Но одно дело — я, с ранних лет слышавшая дома разговоры о Пушкине, Толстом, Чехове, Горьком, другое дело — Саша Дударь, выросший в безграмотной рыбацкой семье. Я уже понимала, что зря затеяла разговор о переживаниях князя Андрея, но Орлик уцепился и не отставал: а что? Что я имела в виду?
— Ничего, ничего, — стала я успокаивать Орлика. — В «Войне и мире», если помнишь, князь Андрей лежит на поле боя, как вроде ты лежал, и смотрит в небо… Ну, и дальше у Толстого знаменитое место — о небе, о главном в жизни…
— Так как же ты говоришь «ничего, ничего», — все не унимался Орлик. — Если это знаменитое место, то расскажи, поделись, чтобы и я знал.
Я пообещала как-нибудь при случае достать «Войну и мир» и показать ему то место.
— Не помню я, что там с этим князем было, — хмурился Орлик, и я видела — больно ему ощущать свое незнание, обидно, что вот я знаю, а он нет. — Я такие места пропускал.
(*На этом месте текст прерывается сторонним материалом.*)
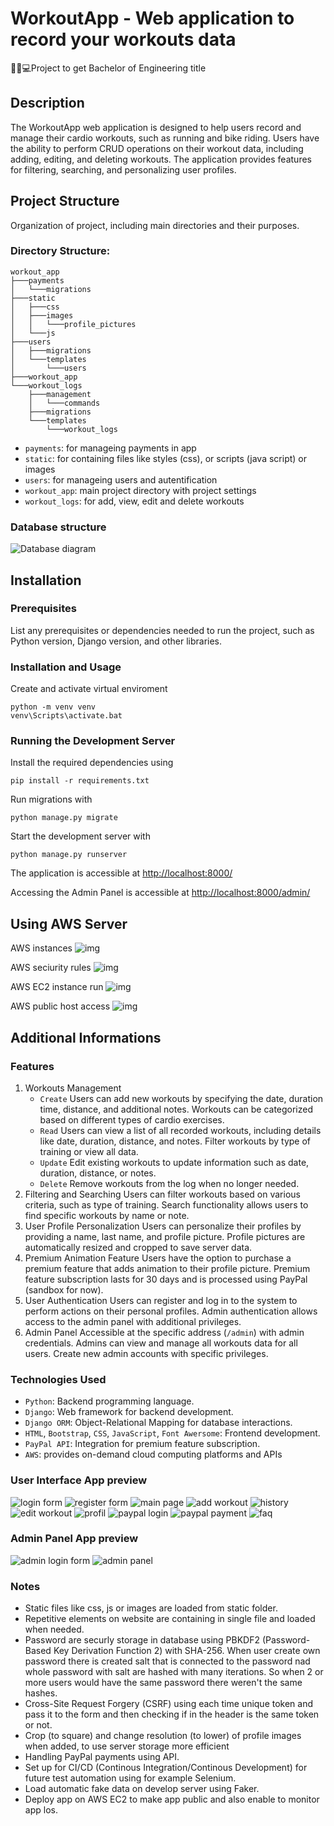 # WorkoutApp - Web application to record your workouts data

👨‍🎓💻Project to get Bachelor of Engineering title

## Description

The WorkoutApp web application is designed to help users record and manage their cardio workouts, such as running and bike riding. Users have the ability to perform CRUD operations on their workout data, including adding, editing, and deleting workouts. The application provides features for filtering, searching, and personalizing user profiles.

## Project Structure

Organization of project, including main directories and their purposes.

### Directory Structure:

```
workout_app
├───payments
│   └───migrations
├───static
│   ├───css
│   ├───images
│   │   └───profile_pictures
│   └───js
├───users
│   ├───migrations
│   └───templates
│       └───users
├───workout_app
└───workout_logs
    ├───management
    │   └───commands
    ├───migrations
    └───templates
        └───workout_logs
```

- `payments`: for manageing payments in app
- `static`: for containing files like styles (css), or scripts (java script) or images
- `users`: for manageing users and autentification
- `workout_app`: main project directory with project settings
- `workout_logs`: for add, view, edit and delete workouts

### Database structure

![Database diagram](./imgs/diagram.png)

## Installation

### Prerequisites

List any prerequisites or dependencies needed to run the project, such as Python version, Django version, and other libraries.

### Installation and Usage

Create and activate virtual enviroment

```
python -m venv venv
venv\Scripts\activate.bat
```

### Running the Development Server

Install the required dependencies using

```
pip install -r requirements.txt
```

Run migrations with

```
python manage.py migrate
```

Start the development server with

```
python manage.py runserver
```

The application is accessible at [http://localhost:8000/](http://localhost:8000/)

Accessing the Admin Panel is accessible at [http://localhost:8000/admin/](http://localhost:8000/admin/)

## Using AWS Server

AWS instances
![img](./imgs/aws/aws-instances.jpg)

AWS seciurity rules
![img](./imgs/aws/aws-seciurity-rules.jpg)

AWS EC2 instance run
![img](./imgs/aws/aws-ec2-instance-srv-run.jpg)

AWS public host access
![img](./imgs/aws/aws-public-host-app.jpg)

## Additional Informations

### Features

1. Workouts Management
   - `Create` Users can add new workouts by specifying the date, duration time, distance, and additional notes.
     Workouts can be categorized based on different types of cardio exercises.
   - `Read` Users can view a list of all recorded workouts, including details like date, duration, distance, and notes. Filter workouts by type of training or view all data.
   - `Update`
     Edit existing workouts to update information such as date, duration, distance, or notes.
   - `Delete` Remove workouts from the log when no longer needed.
2. Filtering and Searching
   Users can filter workouts based on various criteria, such as type of training. Search functionality allows users to find specific workouts by name or note.
3. User Profile Personalization
   Users can personalize their profiles by providing a name, last name, and profile picture.
   Profile pictures are automatically resized and cropped to save server data.
4. Premium Animation Feature
   Users have the option to purchase a premium feature that adds animation to their profile picture.
   Premium feature subscription lasts for 30 days and is processed using PayPal (sandbox for now).
5. User Authentication
   Users can register and log in to the system to perform actions on their personal profiles.
   Admin authentication allows access to the admin panel with additional privileges.
6. Admin Panel
   Accessible at the specific address (`/admin`) with admin credentials.
   Admins can view and manage all workouts data for all users.
   Create new admin accounts with specific privileges.

### Technologies Used

- `Python`: Backend programming language.
- `Django`: Web framework for backend development.
- `Django ORM`: Object-Relational Mapping for database interactions.
- `HTML`, `Bootstrap`, `CSS`, `JavaScript`, `Font Awersome`: Frontend development.
- `PayPal API`: Integration for premium feature subscription.
- `AWS`: provides on-demand cloud computing platforms and APIs

### User Interface App preview

![login form](./imgs/ui/login-form.png)
![register form](./imgs/ui/register-form.png)
![main page](./imgs/ui/main-page.png)
![add workout](./imgs/ui/add-workout.png)
![history](./imgs/ui/history.png)
![edit workout](./imgs/ui/edit-workout.png)
![profil](./imgs/ui/profil.png)
![paypal login](./imgs/ui/paypal-1.jpg)
![paypal payment](./imgs/ui/paypal-2.jpg)
![faq](./imgs/ui/faq.png)

### Admin Panel App preview

![admin login form](./imgs/admin-panel/login-form.jpg)
![admin panel](./imgs/admin-panel/admin-panel.png)

### Notes

- Static files like css, js or images are loaded from static folder.
- Repetitive elements on website are containing in single file and loaded when needed.
- Password are securly storage in database using PBKDF2 (Password-Based Key Derivation Function 2) with SHA-256. When user create own password there is created salt that is connected to the password nad whole password with salt are hashed with many iterations. So when 2 or more users would have the same password there weren't the same hashes.
- Cross-Site Request Forgery (CSRF) using each time unique token and pass it to the form and then checking if in the header is the same token or not.
- Crop (to square) and change resolution (to lower) of profile images when added, to use server storage more efficient
- Handling PayPal payments using API.
- Set up for CI/CD (Continous Integration/Continous Development) for future test automation using for example Selenium.
- Load automatic fake data on develop server using Faker.
- Deploy app on AWS EC2 to make app public and also enable to monitor app los.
Вот про Наташу Ростову все помню.
Была минута, когда, казалось, Орлик меня ненавидит, и чем больше я смущалась и жалела, что завела этот разговор, тем суровее становился Орлик, тем резче обозначались морщинки у сдвинутых бровей. Уйти от начатого разговора было уже просто невозможно, это значило бы еще больше обострить положение, и, чтобы все загладить, я на память пересказала то место.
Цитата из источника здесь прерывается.